▶ **Exercise input**:
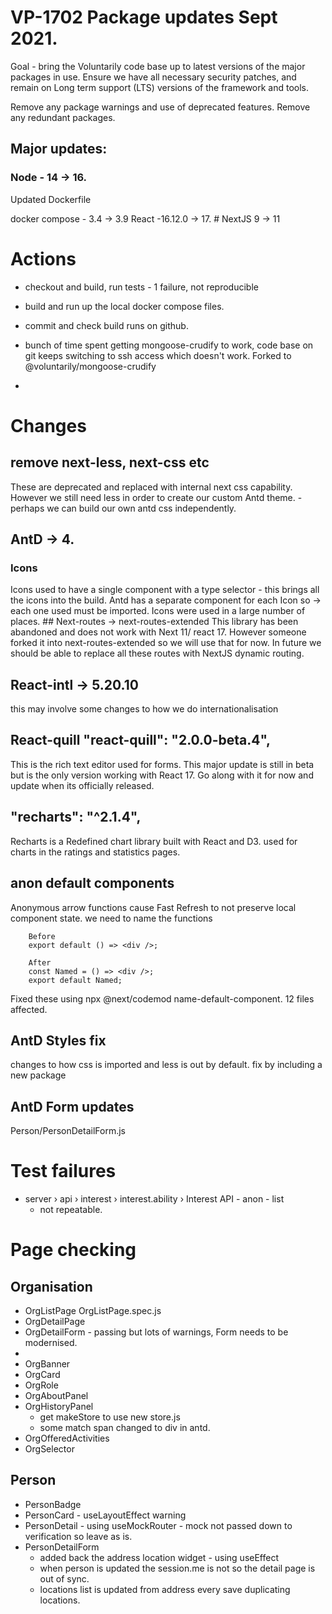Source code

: # VP-1702 Package updates Sept 2021. 

Goal - bring the Voluntarily code base up to latest versions of the major packages in use. 
Ensure we have all necessary security patches, and remain on Long term support (LTS) versions of the framework and tools.

Remove any package warnings and use of deprecated features. 
Remove any redundant packages.

## Major updates:

### Node - 14 -> 16.
Updated Dockerfile 

docker compose - 3.4 -> 3.9
React -16.12.0 -> 17. # 
NextJS 9 -> 11

# Actions
* checkout and build, run tests - 1 failure, not reproducible
* build and run up the local docker compose files. 
* commit and check build runs on github.

* bunch of time spent getting mongoose-crudify to work, code base on git keeps switching to ssh access which doesn't work.  Forked to @voluntarily/mongoose-crudify
* 

# Changes
## remove next-less, next-css etc
These are deprecated and replaced with internal next css capability.  However we still need less in order to create our custom Antd theme. - perhaps we can build our own antd css independently. 

## AntD -> 4.

### Icons
Icons used to have a single <Icon> component with a type selector - this brings all the icons into the build. 
Antd has a separate component for each Icon so <Icon type='home' > -> <HomeFilled />  each one used must be imported. 
Icons were used in a large number of places. ## Next-routes -> next-routes-extended
This library has been abandoned and does not work with Next 11/ react 17.  However someone forked it into 
next-routes-extended so we will use that for now. 
In future we should be able to replace all these routes with NextJS dynamic routing. 

## React-intl -> 5.20.10
this may involve some changes to how we do internationalisation

## React-quill "react-quill": "2.0.0-beta.4",
This is the rich text editor used for forms.
This major update is still in beta but is the only version working with React 17. Go along with it for now and update when its officially released.

## "recharts": "^2.1.4",
Recharts is a Redefined chart library built with React and D3.
used for charts in the ratings and statistics pages.

## anon default components
Anonymous arrow functions cause Fast Refresh to not preserve local component state.
we need to name the functions

        Before
        export default () => <div />;

        After
        const Named = () => <div />;
        export default Named;

Fixed these using npx @next/codemod name-default-component. 12 files affected.

## AntD Styles fix
changes to how css is imported and less is out by default. fix by including a new package 
## AntD Form updates
Person/PersonDetailForm.js
# Test failures
-   server › api › interest › interest.ability › Interest API - anon - list
    -   not repeatable.



# Page checking

## Organisation
* OrgListPage  OrgListPage.spec.js
* OrgDetailPage
* OrgDetailForm - passing but lots of warnings, Form needs to be modernised.
* 
* OrgBanner
* OrgCard
* OrgRole
* OrgAboutPanel
* OrgHistoryPanel
  * get makeStore to use new store.js
  * some match span changed to div in antd.
* OrgOfferedActivities
* OrgSelector

## Person
* PersonBadge
* PersonCard - useLayoutEffect warning
* PersonDetail - using useMockRouter - mock not passed down to verification so leave as is.
* PersonDetailForm
  * added back the address location widget - using useEffect
  * when person is updated the session.me is not so the detail page is out of sync.
  * locations list is updated from address every save duplicating locations.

▶ **Task statement**:
From the material above, please return each line containing "base".

▶ **Your response**:
Goal - bring the Voluntarily code base up to latest versions of the major packages in use. 
* bunch of time spent getting mongoose-crudify to work, code base on git keeps switching to ssh access which doesn't work.  Forked to @voluntarily/mongoose-crudify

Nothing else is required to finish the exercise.